One thing I would be opposed to is adding explanatory EXPECT messages
in an indiscriminate way; IMO that just adds redundancy and violates
DRY (most test expectations are pretty self-explanatory).

Neil

On Mon, May 8, 2017 at 8:24 AM, James Peach <jor...@gmail.com> wrote:
>
>> On May 1, 2017, at 4:28 PM, Benjamin Mahler <bmah...@apache.org> wrote:
>>
>> Do you have some examples?
>
> I think that this:
>
> EXPECT_EQ(Bytes(512u), BasicBlocks(Bytes(128)).bytes())
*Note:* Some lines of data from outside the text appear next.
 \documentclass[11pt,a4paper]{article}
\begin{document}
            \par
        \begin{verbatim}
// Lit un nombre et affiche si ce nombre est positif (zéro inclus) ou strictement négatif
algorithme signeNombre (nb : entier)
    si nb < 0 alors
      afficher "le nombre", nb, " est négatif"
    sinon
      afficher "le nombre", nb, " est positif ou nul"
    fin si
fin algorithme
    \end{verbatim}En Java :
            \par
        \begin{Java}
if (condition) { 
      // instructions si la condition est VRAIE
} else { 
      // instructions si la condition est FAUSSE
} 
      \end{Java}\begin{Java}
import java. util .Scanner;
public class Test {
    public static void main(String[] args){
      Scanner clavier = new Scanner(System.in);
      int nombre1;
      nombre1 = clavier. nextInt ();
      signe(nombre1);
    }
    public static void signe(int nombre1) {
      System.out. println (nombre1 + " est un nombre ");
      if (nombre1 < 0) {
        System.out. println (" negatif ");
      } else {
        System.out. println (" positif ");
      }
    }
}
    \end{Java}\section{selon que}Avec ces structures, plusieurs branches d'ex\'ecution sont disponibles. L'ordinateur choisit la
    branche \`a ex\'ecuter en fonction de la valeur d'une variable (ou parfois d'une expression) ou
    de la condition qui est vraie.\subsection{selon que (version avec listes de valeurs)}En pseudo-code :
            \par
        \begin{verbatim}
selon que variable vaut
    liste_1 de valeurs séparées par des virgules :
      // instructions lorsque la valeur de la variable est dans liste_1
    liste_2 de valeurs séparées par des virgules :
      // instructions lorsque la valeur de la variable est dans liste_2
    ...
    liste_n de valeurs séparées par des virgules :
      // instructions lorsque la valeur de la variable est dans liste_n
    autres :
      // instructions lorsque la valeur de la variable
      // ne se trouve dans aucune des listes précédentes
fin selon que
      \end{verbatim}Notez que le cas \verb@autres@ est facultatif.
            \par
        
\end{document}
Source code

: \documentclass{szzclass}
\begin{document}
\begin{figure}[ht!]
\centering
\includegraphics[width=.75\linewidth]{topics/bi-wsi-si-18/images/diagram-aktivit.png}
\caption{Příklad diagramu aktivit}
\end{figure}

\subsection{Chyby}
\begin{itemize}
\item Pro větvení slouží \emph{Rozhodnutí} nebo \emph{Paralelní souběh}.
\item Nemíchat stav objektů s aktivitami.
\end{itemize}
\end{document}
>     << "a partial block should round up";
>
> is a strict superset of this:
>
> // A partial block should round up.
> EXPECT_EQ(Bytes(512u), BasicBlocks(Bytes(128)).bytes())
>
> The former is preferable since the person triaging test failures gets the 
> immediate context of what the expectation is doing. This is valuable even if 
> you might also find you need to check the source.
>
>>
>> Thinking through my own experience debugging tests, I tend to only get
>> value out of EXPECT messages when they are providing information that I
>> can't get access to from the line number / actual vs expected printing.
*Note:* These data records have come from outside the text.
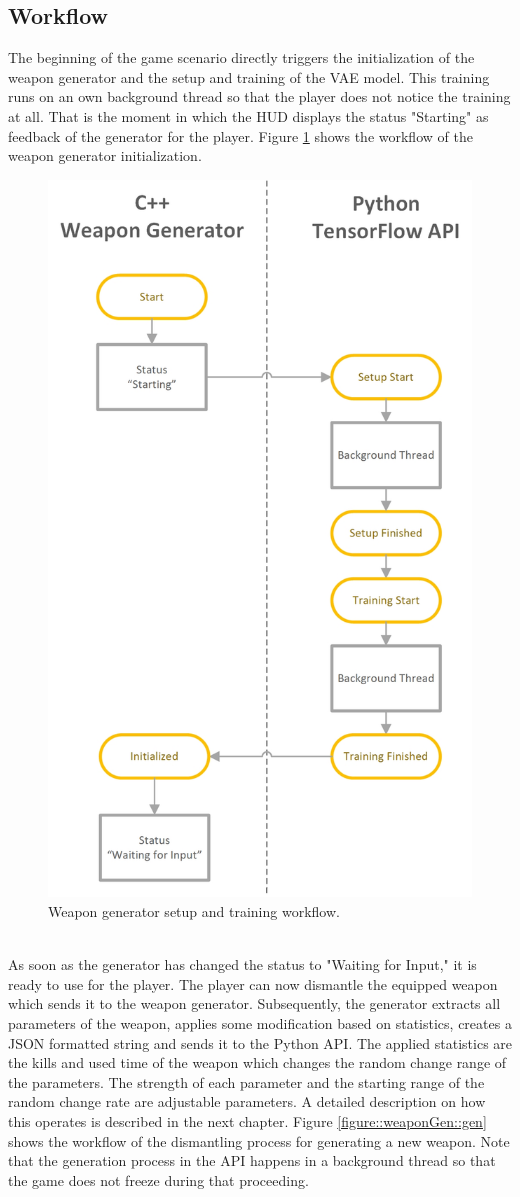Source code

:\documentclass[MGS,Master,english]{twbook}%
\begin{document}
\subsection{Workflow}
The beginning of the game scenario directly triggers the initialization of the weapon generator and the setup and training of the VAE model. This training runs on an own background thread so that the player does not notice the training at all. That is the moment in which the HUD displays the status "Starting" as feedback of the generator for the player. Figure \ref{figure::weaponGen::init} shows the workflow of the weapon generator initialization.
\begin{figure}[!ht]
	\centering
	\includegraphics[width=0.5\linewidth]{PICs/WeaponGeneratorWorkflow_Setup_Training}
	\caption{Weapon generator setup and training workflow.} \label{figure::weaponGen::init}
\end{figure}\\
As soon as the generator has changed the status to "Waiting for Input," it is ready to use for the player. The player can now dismantle the equipped weapon which sends it to the weapon generator. Subsequently, the generator extracts all parameters of the weapon, applies some modification based on statistics, creates a JSON formatted string and sends it to the Python API. The applied statistics are the kills and used time of the weapon which changes the random change range of the parameters. The strength of each parameter and the starting range of the random change rate are adjustable parameters. A detailed description on how this operates is described in the next chapter. Figure \ref{figure::weaponGen::gen} shows the workflow of the dismantling process for generating a new weapon. Note that the generation process in the API happens in a background thread so that the game does not freeze during that proceeding.
\end{document}

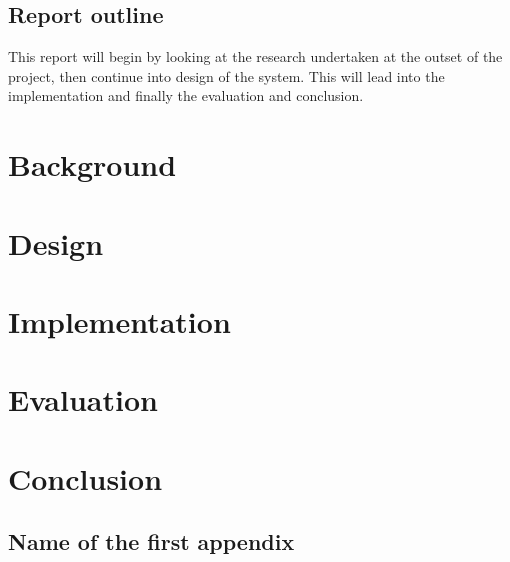 \documentclass{l4proj}
\begin{document}
\section{Report outline}
This report will begin by looking at the research undertaken at the outset of the project, then continue into design of the system. This will lead into the implementation and finally the evaluation and conclusion.
 
 
\chapter{Background}
 
 
\chapter{Design}
 
 
\chapter{Implementation}
 
 
\chapter{Evaluation}
 
 
\chapter{Conclusion}
 
 
\begin{appendices}
 
\chapter{Name of the first appendix}
 
\end{appendices}
 
 


\end{document}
>> (e.g. the value of a variable). If the EXPECT message is simply explaining
>> what the test is doing, then I tend to ignore it and read the test instead,
>> so it would be helpful to discuss some examples to get a better sense. :)
>>
>> On Sat, Apr 29, 2017 at 10:02 AM, James Peach <jor...@gmail.com> wrote:
>>
>>> Hi all,
>>>
>>> In a couple of reviews, I've been asked to avoid emitting explanatory
>>> messages from the EXPECT() macro. The rationale for this is that tests
>>> usually use comments. However, I think that emitting the reason for a
>>> failed expectation into the test log is pretty helpful and we should do it
>>> more often.
>>>
>>> What do people think about explicitly allowing (or even encouraging) this?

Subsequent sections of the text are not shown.